Your task :: The following data has a line with "One 28 kb scaffold" and a line with "As PVs are related". Write out exactly those lines and all the lines between them.

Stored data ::
=-=-=-=-=

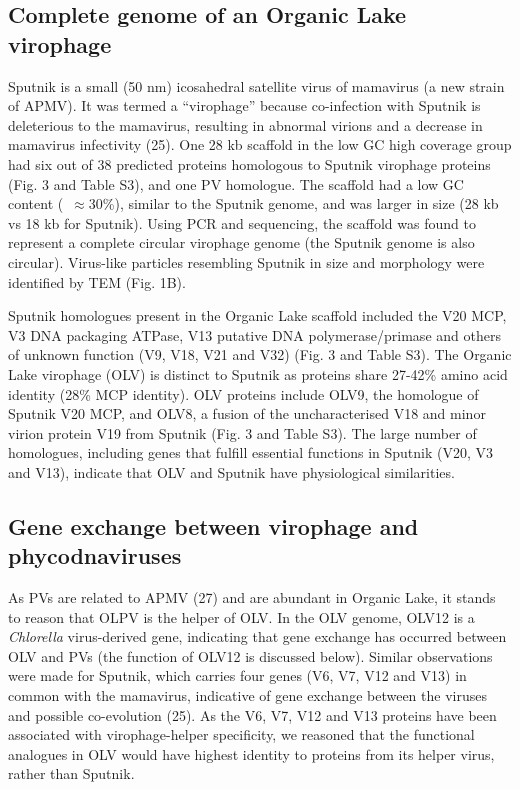 \subsection{Complete genome of an Organic Lake virophage}
Sputnik is a small (50 nm) icosahedral satellite virus of mamavirus (a new strain of APMV). 
It was termed a ``virophage'' because co-infection with Sputnik is deleterious to the mamavirus, resulting in abnormal virions and a decrease in mamavirus infectivity (25). 
One 28 kb scaffold in the low GC high coverage group had six out of 38 predicted proteins homologous to Sputnik virophage proteins (Fig. 3 and Table S3), and one PV homologue. 
The scaffold had a low GC content (~$\approx$30\%), similar to the Sputnik genome, and was larger in size (28 kb vs 18 kb for Sputnik). 
Using PCR and sequencing, the scaffold was found to represent a complete circular virophage genome (the Sputnik genome is also circular). Virus-like particles resembling Sputnik in size and morphology were identified by TEM (Fig. 1B).

Sputnik homologues present in the Organic Lake scaffold included the V20 MCP, V3 DNA packaging ATPase, V13 putative DNA polymerase/primase and others of unknown function (V9, V18, V21 and V32) (Fig. 3 and Table S3). 
The Organic Lake virophage (OLV) is distinct to Sputnik as proteins share 27-42\% amino acid identity (28\% MCP identity). 
OLV proteins include OLV9, the homologue of Sputnik V20 MCP, and OLV8, a fusion of the uncharacterised V18 and minor virion protein V19 from Sputnik (Fig. 3 and Table S3). 
The large number of homologues, including genes that fulfill essential functions in Sputnik (V20, V3 and V13), indicate that OLV and Sputnik have physiological similarities. 

\subsection{Gene exchange between virophage and phycodnaviruses}

As PVs are related to APMV (27) and are abundant in Organic Lake, it stands to reason that OLPV is the helper of OLV. 
In the OLV genome, OLV12 is a \emph{Chlorella} virus-derived gene, indicating that gene exchange has occurred between OLV and PVs (the function of OLV12 is discussed below). 
Similar observations were made for Sputnik, which carries four genes (V6, V7, V12 and V13) in common with the mamavirus, indicative of gene exchange between the viruses and possible co-evolution (25). 
As the V6, V7, V12 and V13 proteins have been associated with virophage-helper specificity, we reasoned that the functional analogues in OLV would have highest identity to proteins from its helper virus, rather than Sputnik.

=-=-=-=-=

Answer box ::
One 28 kb scaffold in the low GC high coverage group had six out of 38 predicted proteins homologous to Sputnik virophage proteins (Fig. 3 and Table S3), and one PV homologue. 
The scaffold had a low GC content (~$\approx$30\%), similar to the Sputnik genome, and was larger in size (28 kb vs 18 kb for Sputnik). 
Using PCR and sequencing, the scaffold was found to represent a complete circular virophage genome (the Sputnik genome is also circular). Virus-like particles resembling Sputnik in size and morphology were identified by TEM (Fig. 1B).

Sputnik homologues present in the Organic Lake scaffold included the V20 MCP, V3 DNA packaging ATPase, V13 putative DNA polymerase/primase and others of unknown function (V9, V18, V21 and V32) (Fig. 3 and Table S3). 
The Organic Lake virophage (OLV) is distinct to Sputnik as proteins share 27-42\% amino acid identity (28\% MCP identity). 
OLV proteins include OLV9, the homologue of Sputnik V20 MCP, and OLV8, a fusion of the uncharacterised V18 and minor virion protein V19 from Sputnik (Fig. 3 and Table S3). 
The large number of homologues, including genes that fulfill essential functions in Sputnik (V20, V3 and V13), indicate that OLV and Sputnik have physiological similarities. 

\subsection{Gene exchange between virophage and phycodnaviruses}

As PVs are related to APMV (27) and are abundant in Organic Lake, it stands to reason that OLPV is the helper of OLV. 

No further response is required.